Theres also one thing you guys forgot. War Assets. They still do not all show up. There are entire fleets and races who commit their forces and do not even bother appearing. That was the thing i wanted fixed most of all, secondly i wanted the catalyst gone.


On October 2, 2013 at 10:53 am

If you give Bioware a chance to fix things and you’re still not happy with it (as some still are in the dark corners of the internet), then sorry. I got talking to one guy the other day who was still confused about the ending even after all the DLC they released to explain it better. The whole Leviathan DLC is essentially a copy and paste of information that is used to solve the ending. The Anderson/Shepard scene is exactly the same as the Hadley/Bryson scene. Leviathan’s ending is exactly the same as the Starchild/Harbinger scene.

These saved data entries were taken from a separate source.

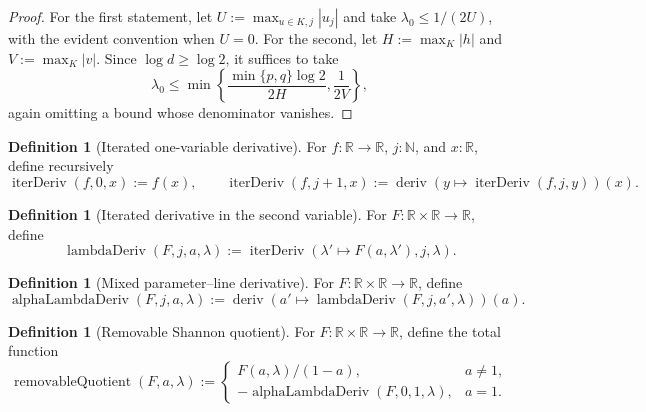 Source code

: \documentclass[9pt]{extarticle}
\theoremstyle{definition}
\newtheorem{definition}[lemma]{Definition}
\theoremstyle{remark}
\newcommand{\R}{\mathbb R}
\newcommand{\N}{\mathbb N}
\newcommand{\abs}[1]{\left\lvert #1\right\rvert}
\begin{document}
\begin{proof}
For the first statement, let $U:=\max_{u\in K,j}\abs{u_j}$ and take
$\lambda_0\leq1/(2U)$, with the evident convention when $U=0$. For the
second, let $H:=\max_K\abs h$ and $V:=\max_K\abs v$. Since
$\log d\geq\log2$, it suffices to take
\[
 \lambda_0\leq
 \min\left\{\frac{\min\{p,q\}\log2}{2H},\frac1{2V}\right\},
\]
again omitting a bound whose denominator vanishes.

\end{proof}

\begin{definition}[Iterated one-variable derivative]
\label{def:iterated-deriv}
For $f:\R\to\R$, $j:\N$, and $x:\R$, define recursively
\[
 \operatorname{iterDeriv}(f,0,x):=f(x),\qquad
 \operatorname{iterDeriv}(f,j+1,x):=
 \operatorname{deriv}(y\mapsto\operatorname{iterDeriv}(f,j,y))(x).
\]
\end{definition}

\begin{definition}[Iterated derivative in the second variable]
\label{def:lambda-deriv}
For $F:\R\times\R\to\R$, define
\[
 \operatorname{lambdaDeriv}(F,j,a,\lambda):=
 \operatorname{iterDeriv}(\lambda'\mapsto F(a,\lambda'),j,\lambda).
\]
\end{definition}

\begin{definition}[Mixed parameter--line derivative]
\label{def:alpha-lambda-deriv}
For $F:\R\times\R\to\R$, define
\[
 \operatorname{alphaLambdaDeriv}(F,j,a,\lambda):=
 \operatorname{deriv}
  (a'\mapsto\operatorname{lambdaDeriv}(F,j,a',\lambda))(a).
\]
\end{definition}

\begin{definition}[Removable Shannon quotient]
\label{def:removable-shannon-quotient}
For $F:\R\times\R\to\R$, define the total function
\[
 \operatorname{removableQuotient}(F,a,\lambda):=
 \begin{cases}
 F(a,\lambda)/(1-a),&a\neq1,\\
 -\operatorname{alphaLambdaDeriv}(F,0,1,\lambda),&a=1.
 \end{cases}
\]
\end{definition}
\end{document}
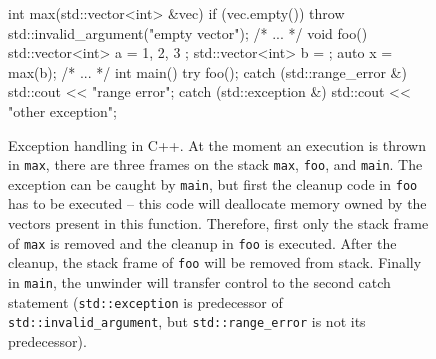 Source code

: \begin{figure}[t]
  \begin{cppcode}
    int max(std::vector<int> &vec) {
        if (vec.empty())
            throw std::invalid_argument("empty vector");
        /* ... */
    }
    void foo() {
        std::vector<int> a = { 1, 2, 3 };
        std::vector<int> b = {};
        auto x = max(b);
        /* ... */
    }
    int main() {
        try {
            foo();
        } catch (std::range_error &) {
            std::cout << "range error\n";
        } catch (std::exception &) {
            std::cout << "other exception\n";
        }
    }
  \end{cppcode}
  \vspace{-\bigskipamount}
\caption{Exception handling in C++.
  At the moment an execution is thrown in \texttt{max}, there are three frames
  on the stack \texttt{max}, \texttt{foo}, and \texttt{main}.
  The exception can be caught by \texttt{main}, but first the cleanup code
  in \texttt{foo} has to be executed -- this code will deallocate memory owned
  by the vectors present in this function.
  Therefore, first only the stack frame of \texttt{max} is removed and the
  cleanup in \texttt{foo} is executed.
  After the cleanup, the stack frame of \texttt{foo} will be removed from
  stack.
  Finally in \texttt{main}, the unwinder will transfer control to the second
  catch statement (\texttt{std::exception} is predecessor of \texttt{std::invalid\_argument}, but \texttt{std::range\_error} is not its predecessor).
}\label{fig:lang:exceptcpp}
\end{figure}

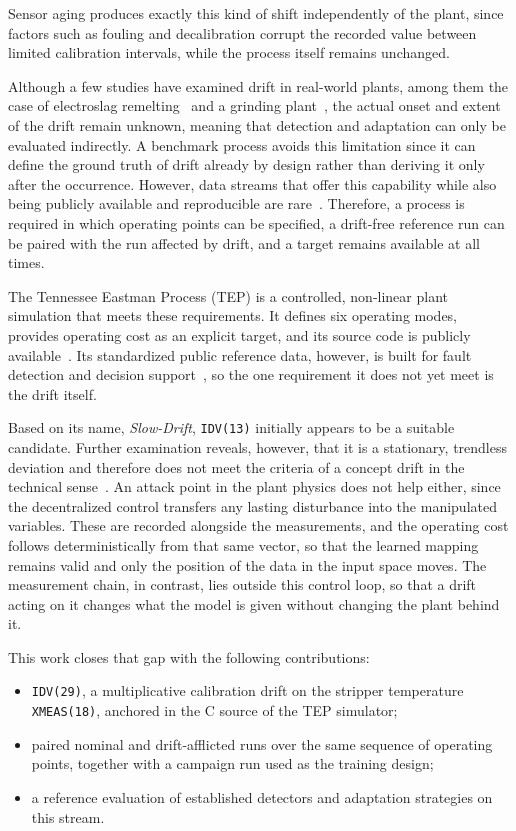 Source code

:Sensor aging produces exactly this kind of shift independently of the plant, since factors such as fouling and decalibration corrupt the recorded value between limited calibration intervals, while the process itself remains unchanged. \par
Although a few studies have examined drift in real-world plants, among them the case of electroslag remelting~\cite{bayram.2022b} and a grinding plant~\cite{marijan.2025}, the actual onset and extent of the drift remain unknown, meaning that detection and adaptation can only be evaluated indirectly. A benchmark process avoids this limitation since it can define the ground truth of drift already by design rather than deriving it only after the occurrence. However, data streams that offer this capability while also being publicly available and reproducible are rare~\cite{souza.2020}. Therefore, a process is required in which operating points can be specified, a drift-free reference run can be paired with the run affected by drift, and a target remains available at all times. \par
The Tennessee Eastman Process (TEP) is a controlled, non-linear plant simulation that meets these requirements. It defines six operating modes, provides operating cost as an explicit target, and its source code is publicly available~\cite{downs.1993, ricker.1995, ricker.1996, bathelt.2015, reinartz.2022}. Its standardized public reference data, however, is built for fault detection and decision support~\cite{reinartz.2021}, so the one requirement it does not yet meet is the drift itself. \par
Based on its name, \emph{Slow-Drift}, \texttt{IDV(13)} initially appears to be a suitable candidate. Further examination reveals, however, that it is a stationary, trendless deviation and therefore does not meet the criteria of a concept drift in the technical sense~\cite{downs.1993}.
An attack point in the plant physics does not help either, since the decentralized control transfers any lasting disturbance into the manipulated variables. These are recorded alongside the measurements, and the operating cost follows deterministically from that same vector, so that the learned mapping remains valid and only the position of the data in the input space moves. The measurement chain, in contrast, lies outside this control loop, so that a drift acting on it changes what the model is given without changing the plant behind it. \par
This work closes that gap with the following contributions:
%
\begin{itemize}
\item[(i)] \texttt{IDV(29)}, a multiplicative calibration drift on the stripper temperature \texttt{XMEAS(18)}, anchored in the C source of the TEP simulator;
\item[(ii)] paired nominal and drift-afflicted runs over the same sequence of operating points, together with a campaign run used as the training design;
\item[(iii)] a reference evaluation of established detectors and adaptation strategies on this stream.
\end{itemize}
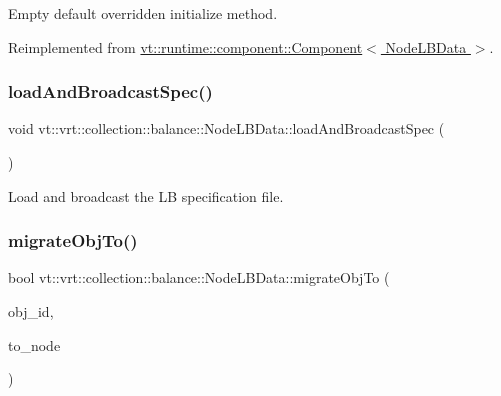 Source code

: Empty default overridden initialize method. 



Reimplemented from \hyperlink{structvt_1_1runtime_1_1component_1_1_component_a7f07384d294e59796add9ce6be2d6410}{vt\+::runtime\+::component\+::\+Component$<$ Node\+L\+B\+Data $>$}.

\mbox{\label{structvt_1_1vrt_1_1collection_1_1balance_1_1_node_l_b_data_ace5a540d8a81e8530ba38cb63580fbb9}} 
\subsubsection{\texorpdfstring{load\+And\+Broadcast\+Spec()}{loadAndBroadcastSpec()}}
{\footnotesize\ttfamily void vt\+::vrt\+::collection\+::balance\+::\+Node\+L\+B\+Data\+::load\+And\+Broadcast\+Spec (\begin{DoxyParamCaption}{ }\end{DoxyParamCaption})}



Load and broadcast the LB specification file. 

\mbox{\label{structvt_1_1vrt_1_1collection_1_1balance_1_1_node_l_b_data_a66619f696c49ce53d005f4b9ebbf12a2}} 
\subsubsection{\texorpdfstring{migrate\+Obj\+To()}{migrateObjTo()}}
{\footnotesize\ttfamily bool vt\+::vrt\+::collection\+::balance\+::\+Node\+L\+B\+Data\+::migrate\+Obj\+To (\begin{DoxyParamCaption}\item[{\hyperlink{namespacevt_1_1vrt_1_1collection_1_1balance_a9f5b53fafb270212279a4757d2c4cd28}{Element\+I\+D\+Struct}}]{obj\+\_\+id,  }\item[{\hyperlink{namespacevt_a866da9d0efc19c0a1ce79e9e492f47e2}{Node\+Type}}]{to\+\_\+node }\end{DoxyParamCaption})}



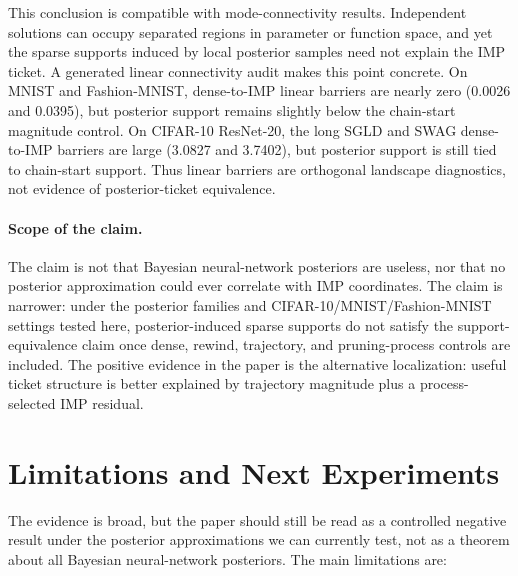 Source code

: \documentclass{article}
\begin{document}
This conclusion is compatible with mode-connectivity results. Independent
solutions can occupy separated regions in parameter or function space, and yet
the sparse supports induced by local posterior samples need not explain the IMP
ticket. A generated linear connectivity audit makes this point concrete. On
MNIST and Fashion-MNIST, dense-to-IMP linear barriers are nearly zero (0.0026
and 0.0395), but posterior support remains slightly below the chain-start
magnitude control. On CIFAR-10 ResNet-20, the long SGLD and SWAG dense-to-IMP
barriers are large (3.0827 and 3.7402), but posterior support is still tied to
chain-start support. Thus linear barriers are orthogonal landscape diagnostics,
not evidence of posterior-ticket equivalence.

\paragraph{Scope of the claim.}
The claim is not that Bayesian neural-network posteriors are useless, nor that
no posterior approximation could ever correlate with IMP coordinates. The claim
is narrower: under the posterior families and CIFAR-10/MNIST/Fashion-MNIST
settings tested here, posterior-induced sparse supports do not satisfy the
support-equivalence claim once dense, rewind, trajectory, and pruning-process
controls are included. The positive evidence in the paper is the alternative
localization: useful ticket structure is better explained by trajectory
magnitude plus a process-selected IMP residual.

\section{Limitations and Next Experiments}

The evidence is broad, but the paper should still be read as a controlled
negative result under the posterior approximations we can currently test, not
as a theorem about all Bayesian neural-network posteriors. The main limitations
are:
\end{document}
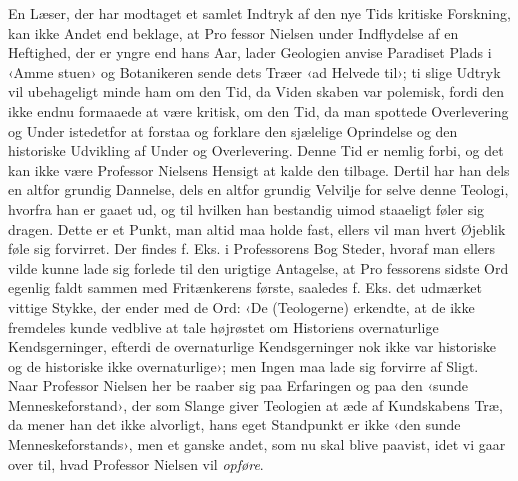 \documentclass[12pt,a4paper,openany]{book}
\newcommand{\opage}[1]{\marginnote{\footnotesize\textit{[#1]}}}
\begin{document}
En Læser, der har modtaget et samlet Indtryk af den nye
Tids kritiske Forskning, kan ikke Andet end beklage, at Pro\-%
fessor Nielsen under Indflydelse af en Heftighed, der er yngre
end hans Aar, lader Geologien anvise Paradiset Plads i ‹Amme\-%
stuen› og Botanikeren sende dets Træer ‹ad Helvede til›; ti
slige Udtryk vil ubehageligt minde ham om den Tid, da Viden\-%
skaben var polemisk, fordi den ikke endnu formaaede at være
kritisk, om den Tid, da man spottede Overlevering og Under
istedetfor at forstaa og forklare den sjælelige Oprindelse og den
historiske Udvikling af Under og Overlevering. Denne Tid er
nemlig forbi, og det kan ikke være Professor Nielsens Hensigt
at kalde den tilbage. Dertil har han dels en altfor grundig
Dannelse, dels en altfor grundig Velvilje for selve denne Teologi,
hvorfra han er gaaet ud, og til hvilken han bestandig uimod\-%
staaeligt føler sig dragen. Dette er et Punkt, man altid
maa holde fast, ellers vil man hvert Øjeblik føle sig forvirret.
Der findes f. Eks. i Professorens Bog Steder, hvoraf man ellers
\opage{87}vilde kunne lade sig forlede til den urigtige Antagelse, at Pro\-%
fessorens sidste Ord egenlig faldt sammen med Fritænkerens
første, saaledes f. Eks. det udmærket vittige Stykke, der ender
med de Ord: ‹De (Teologerne) erkendte, at de ikke fremdeles
kunde vedblive at tale højrøstet om Historiens overnaturlige
Kendsgerninger, efterdi de overnaturlige Kendsgerninger nok ikke
var historiske og de historiske ikke overnaturlige›; men Ingen
maa lade sig forvirre af Sligt. Naar Professor Nielsen her be\-%
raaber sig paa Erfaringen og paa den ‹sunde Menneskeforstand›,
der som Slange giver Teologien at æde af Kundskabens Træ,
da mener han det ikke alvorligt, hans eget Standpunkt er ikke
‹den sunde Menneskeforstands›, men et ganske andet, som nu
skal blive paavist, idet vi gaar over til, hvad Professor Nielsen
vil \emph{opføre}.
\end{document}
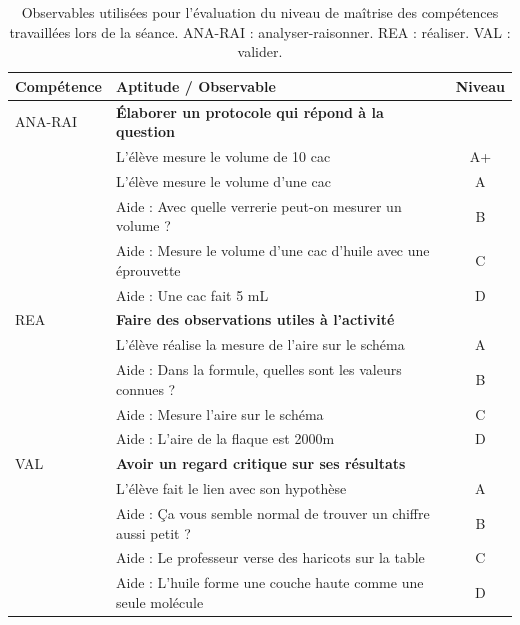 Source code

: \documentclass[12pt,a4paper, fleqn]{report}
\newcommand{\rea}{\colorbox{yellow_c}{\textcolor{yellow_f}{REA}}}
\newcommand{\anarai}{\colorbox{green_c}{\textcolor{green_f}{ANA-RAI}}}
\newcommand{\val}{\colorbox{orange_c}{\textcolor{orange_f}{VAL}}}
\begin{document}
\begin{table}[htbp]
\center
\begin{tabular}{l|l|c}
\textbf{Compétence} & \textbf{Aptitude} / Observable & \textbf{Niveau} \\
\hline \hline
\anarai 	& \textbf{Élaborer un protocole qui répond à la question} 	& \\
				& L'élève mesure le volume de 10 cac				 						& A+ \\
				& L'élève mesure le volume d'une cac 									& A \\
				& Aide : Avec quelle verrerie peut-on mesurer un volume ?	& B \\
				& Aide : Mesure le volume d'une cac d'huile avec une éprouvette & C \\
				& Aide : Une cac fait 5 mL 															& D \\
\hline
\rea			& \textbf{Faire des observations utiles à l'activité}					& \\
				& L'élève réalise la mesure de l'aire sur le schéma				& A \\
				& Aide : Dans la formule, quelles sont les valeurs connues ? & B \\
				& Aide : Mesure l'aire sur le schéma											& C \\
				& Aide : L'aire de la flaque est \unit{2000}{m\squared}			& D \\
\hline
\val			& \textbf{Avoir un regard critique sur ses résultats}				& \\
				& L'élève fait le lien avec son hypothèse									& A \\
				& Aide : Ça vous semble normal de trouver un chiffre aussi petit ? & B \\
				& Aide : Le professeur verse des haricots sur la table			& C \\
				& Aide : L'huile forme une couche haute comme une seule molécule & D \\
\end{tabular}
\caption{Observables utilisées pour l'évaluation du niveau de maîtrise des compétences travaillées lors de la séance.
\anarai{} : analyser-raisonner.
\rea{} : réaliser.
\val{} : valider.}
\label{tab:cptces_tp}
\end{table}
\end{document}
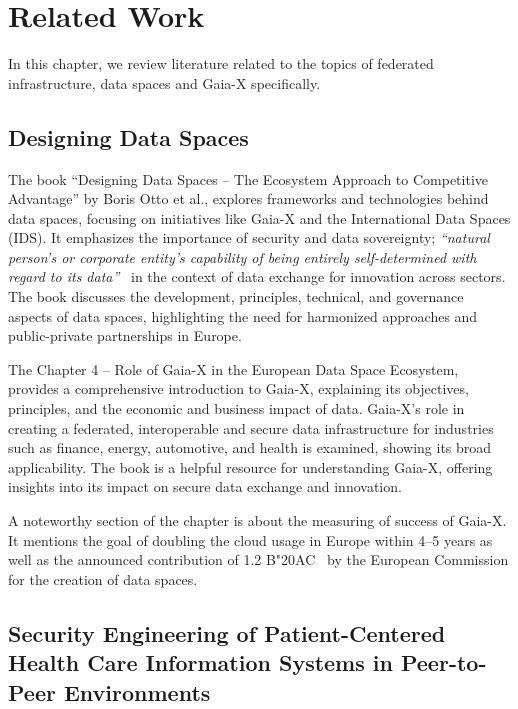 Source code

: \chapter{Related Work}\label{ch:related-work}

\begin{chapterabstract}
    In this chapter, we review literature related to the topics of federated infrastructure, data spaces and Gaia-X specifically.
\end{chapterabstract} %

\section{Designing Data Spaces}\label{sec:designing-data-spaces}

The book ``Designing Data Spaces -- The Ecosystem Approach to Competitive Advantage'' by Boris Otto et al., explores frameworks and technologies behind data spaces, focusing on initiatives like Gaia-X and the International Data Spaces (IDS)\cite{designing_dataspaces}.
It emphasizes the importance of security and data sovereignty; \textit{``natural person’s or corporate entity’s capability of being entirely self-determined with regard to its data''}~\cite{designing_dataspaces} in the context of data exchange for innovation across sectors.
The book discusses the development, principles, technical, and governance aspects of data spaces, highlighting the need for harmonized approaches and public-private partnerships in Europe.

The Chapter 4 -- Role of Gaia-X in the European Data Space Ecosystem, provides a comprehensive introduction to Gaia-X, explaining its objectives, principles, and the economic and business impact of data.
Gaia-X's role in creating a federated, interoperable and secure data infrastructure for industries such as finance, energy, automotive, and health is examined, showing its broad applicability.
The book is a helpful resource for understanding Gaia-X, offering insights into its impact on secure data exchange and innovation.

A noteworthy section of the chapter is about the measuring of success of Gaia-X.
It mentions the goal of doubling the cloud usage in Europe within 4--5 years as well as the announced contribution of 1.2 B\char"20AC~ by the European Commission for the creation of data spaces.

\section{Security Engineering of Patient-Centered Health Care Information Systems in Peer-to-Peer Environments}\label{sec:security-engineering-of-patient-centered-health-care-information-systems-in-peer-to-peer-environments}


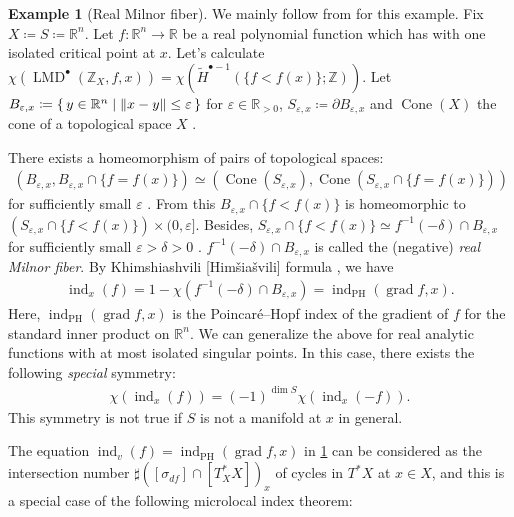 \documentclass[a4paper,dvipdfmx,reqno,12pt]{amsart}
\theoremstyle{definition}
\newtheorem{example}[theorem]{Example}
\newcommand{\deq}{\coloneqq}
\newcommand{\Z}{\mathbb{Z}}%
\newcommand{\vep}{\varepsilon}%
\newcommand{\opn}[1]{\operatorname{#1}}
\numberwithin{equation}{section}
\begin{document}
\begin{example}[{Real Milnor fiber}] 
\label{example-milnor-morse-data}
We mainly follow from \cite[3.2]{MR3779558} for this example.
Fix $X\deq S\deq \mathbb{R}^{n}$.
Let $f\colon {\mathbb{R}}^{n}\to {\mathbb{R}}$ be a real polynomial function
which has with one isolated critical point at $x$.
Let's calculate 
$\chi (\opn{LMD}^{\bullet}(\Z_X,f,x))
=\chi(\tilde{H}^{\bullet-1}(\{f<f(x)\};\Z))$.
Let $B_{\vep,x}\deq \set{y\in {\mathbb{R}}^{n}\mid \|x-y\|\leq \vep}$
for $\vep \in \mathbb{R}_{> 0}$,
$S_{\vep,x}\deq\partial B_{\vep,x}$ and 
$\opn{Cone}(X)$ the cone of a topological space $X$
\cite[Example 4.4]{hatcherAlgebraicTopology2002a}.

There exists a homeomorphism of pairs of
topological spaces:
\begin{align}
(B_{\vep,x},B_{\vep,x}\cap \{f=f(x)\})\simeq 
(\opn{Cone}(S_{\vep,x}),\opn{Cone}(S_{\vep,x}\cap \{f=f(x)\}))
\end{align}
for sufficiently small $\vep$
\cite[Theorem 2.10]{MR0239612}.
From this $B_{\vep,x}\cap\{f<f(x)\}$ is homeomorphic to
$(S_{\vep,x}\cap \{f<f(x)\})\times (0,\vep]$.
Besides, $S_{\vep,x}\cap \{f<f(x)\}\simeq 
f^{-1}(-\delta)\cap B_{\vep,x}$
for sufficiently small $\vep>\delta>0$ 
\cite[Lemma 5.10]{MR0239612}.
$f^{-1}(-\delta)\cap B_{\vep,x}$ is called 
the (negative) \emph{real Milnor fiber}.
By Khimshiashvili [Himšiašvili] formula \cite{MR0458467}, we have
\begin{align} \label{equation-Khimshiashvili}
  \opn{ind}_x(f)
=1-\chi(f^{-1}(-\delta)\cap B_{\vep,x})
=\opn{ind}_{\opn{PH}}(\opn{grad} f,x).
\end{align}
Here, $\opn{ind}_{\opn{PH}}(\opn{grad} f,x)$ is the 
Poincar\'e--Hopf index of the gradient of $f$ for the standard 
inner product on ${\mathbb{R}}^{n}$.
We can generalize the above for real analytic functions with 
at most isolated singular points. 
In this case, there exists the following \emph{special} symmetry:
\begin{align}
\chi(\opn{ind}_x(f))=
(-1)^{\dim S}\chi(\opn{ind}_x(-f)).
\end{align}
This symmetry is not true if $S$ is not a manifold at $x$
in general. 
\end{example}

The equation $\opn{ind}_v(f)=
\opn{ind}_{\opn{PH}}(\opn{grad} f,x)$ in 
\cref{example-milnor-morse-data}
can be considered 
as the intersection number 
$\sharp ([\sigma_{df}]\cap [T^{*}_X X])_x$ of cycles in $T^{*}X$
at $x\in X$,
and this is a special case of
the following microlocal index theorem:
\end{document}
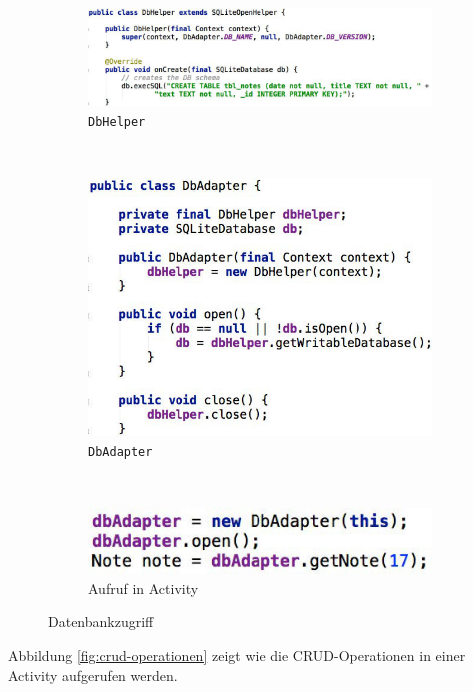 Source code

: \begin{figure}
	\centering
	\begin{subfigure}[b]{0.48\textwidth}
		\includegraphics[width=\textwidth]{fig/dbhelper}
		\caption{\texttt{DbHelper}}
	\end{subfigure}
	~
	\begin{subfigure}[b]{0.48\textwidth}
		\includegraphics[width=\textwidth]{fig/dbadapter}
		\caption{\texttt{DbAdapter}}
	\end{subfigure}
	~
	\begin{subfigure}[b]{0.48\textwidth}
		\includegraphics[width=\textwidth]{fig/dbadapter-activity}
		\caption{Aufruf in Activity}
	\end{subfigure}
	\caption{Datenbankzugriff}
	\label{fig:db-adaper-helper}
\end{figure}
Abbildung \ref{fig:crud-operationen} zeigt wie die CRUD-Operationen in einer Activity aufgerufen werden.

Perhaps these people instead of sitting around demanding rewrites and such should get off their ass and play the game first before asking for help.

Hmm, so the answers to explain this ending are in the game. People just need to look. Well as long as Bioware put the information in the game, they’ve done their part. Not required to sit and make sure every last person who bought the game can understand what’s going on though.

As for choices. Mass Effect has always been about “choices affect the journey, not the destination”. Read the Final Hours app. It clearly states this. Mass Effect 3 is the final act in a three part trilogy where you essentially get the resolution to all those characters, choices and such that happened in the first two games. People may not like that it wasn’t wrapped up at the very last minutes, but once again, read the Final Hours app.


On April 10, 2014 at 12:35 pm

Sorry it is still bad. You need to download the Mass Effect happy Ending Mod to get a good ending. The whole “it’s the journey not the destination” argument is BS. The ending to any novel, story, etc is the most important part as it is the last thing they take away. ME3′s ending ruined the franchise as a result of a horrible ending; no DLC can change that as it needed a complete rewrite.